Rick Santorum and his wife went through the tragedy of a stillborn baby. Normally, pundits on the Left would be silent or respectful. Don Surber points this out.
JACQUELINE Kennedy suffered the three worst outcomes of a pregnancy.
She suffered a miscarriage in 1955. Her daughter, Arabella, was stillborn in 1956. And in 1963, her son, Patrick, died two days after his birth.
I don’t remember a newspaper columnist or television commentator making light of her personal tragedies.
That was then, this is now.
Nearly 50 years after the death of Patrick Bouvier Kennedy, some liberal commentators made political use of the death of Gabriel Santorum, who died within two hours of his birth.
As his mother, Karen, wrote in 1998 in her book, “Letters to Gabriel,” she and her husband brought him home before his burial. She had to explain to two young children the death of the baby brother they had expected.
His father is a Republican who now is running for president.
After Rick Santorum won the Iowa primary, Eugene Robinson of the Washington Post and Alan Colmes of Fox News decided to make fun of how the Santorums handled this death.
“He’s not a little weird, it’s that he’s really weird,” Robinson said of Santorum.
“And some of his positions he’s taken are just so weird, um, that I think that some Republicans are gonna be off-put.
“Um, not everybody is going to, going to be down, for example, with the story of how he and his wife handled the, the, the stillborn ah, ah, child, ah, um, whose body they took home to, to kind of sleep with it, introduce to the rest of the family.

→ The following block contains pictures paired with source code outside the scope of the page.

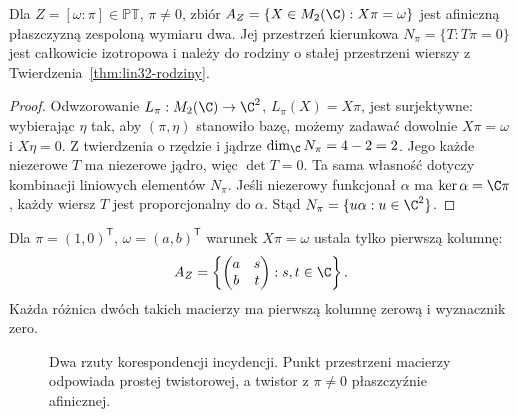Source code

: \begin{stwierdzenie}
\label{prop:lin32-alfa}
Dla $Z=[\omega:\pi]\in\mathbb{PT}$,
$\pi\ne0$, zbiór
$A_Z=\{X\in M_2(\C):X\pi=\omega\}$
jest afiniczną płaszczyzną zespoloną
wymiaru dwa. Jej przestrzeń kierunkowa
$N_\pi=\{T:T\pi=0\}$ jest całkowicie izotropowa
i należy do rodziny o stałej przestrzeni
wierszy z Twierdzenia~\ref{thm:lin32-rodziny}.
\end{stwierdzenie}
\begin{proof}
Odwzorowanie $L_\pi:M_2(\C)\to\C^2$,
$L_\pi(X)=X\pi$, jest surjektywne:
wybierając $\eta$ tak, aby $(\pi,\eta)$
stanowiło bazę, możemy zadawać dowolnie
$X\pi=\omega$ i $X\eta=0$.
Z twierdzenia o rzędzie i jądrze
$\dim_\C N_\pi=4-2=2$.
Jego każde niezerowe $T$ ma niezerowe
jądro, więc $\det T=0$. Ta sama własność
dotyczy kombinacji liniowych elementów $N_\pi$.
Jeśli niezerowy funkcjonał $\alpha$ ma
$\ker\alpha=\C\pi$, każdy wiersz $T$
jest proporcjonalny do $\alpha$.
Stąd $N_\pi=\{u\alpha:u\in\C^2\}$.
\end{proof}

\begin{przyklad}
\label{prz:lin32-alfa}
Dla $\pi=(1,0)^{\mathsf T}$,
$\omega=(a,b)^{\mathsf T}$ warunek
$X\pi=\omega$ ustala tylko pierwszą kolumnę:
\[
 A_Z=\left\{\begin{pmatrix}a&s\\b&t\end{pmatrix}
                 :s,t\in\C\right\}.
\]
Każda różnica dwóch takich macierzy
ma pierwszą kolumnę zerową i wyznacznik zero.
\end{przyklad}

\begin{figure}[!htbp]
\centering
{}
\caption{Dwa rzuty korespondencji incydencji.
Punkt przestrzeni macierzy odpowiada prostej twistorowej,
a twistor z $\pi\ne0$ płaszczyźnie afinicznej.}
\label{fig:lin32-incydencja}
\end{figure}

It’s a very weird story.”
Peter Wehner, writing at Commentary, finds this rather unwierd.
On these comments I have three observations to make, the first of which is that spending time with a stillborn child (or one who died shortly after birth, as in the Santorum case) is commonly recommended. The matter of taking the child home for a few hours is less common, but they did it so that their other children could also spend a little time with the deceased child, and that is definitely recommended.
Wehner cites recommendations from the American Pregnancy Association. Going back to Don Surber, he notes one particular circumstance why taking the stillborn child home to the family might not be done.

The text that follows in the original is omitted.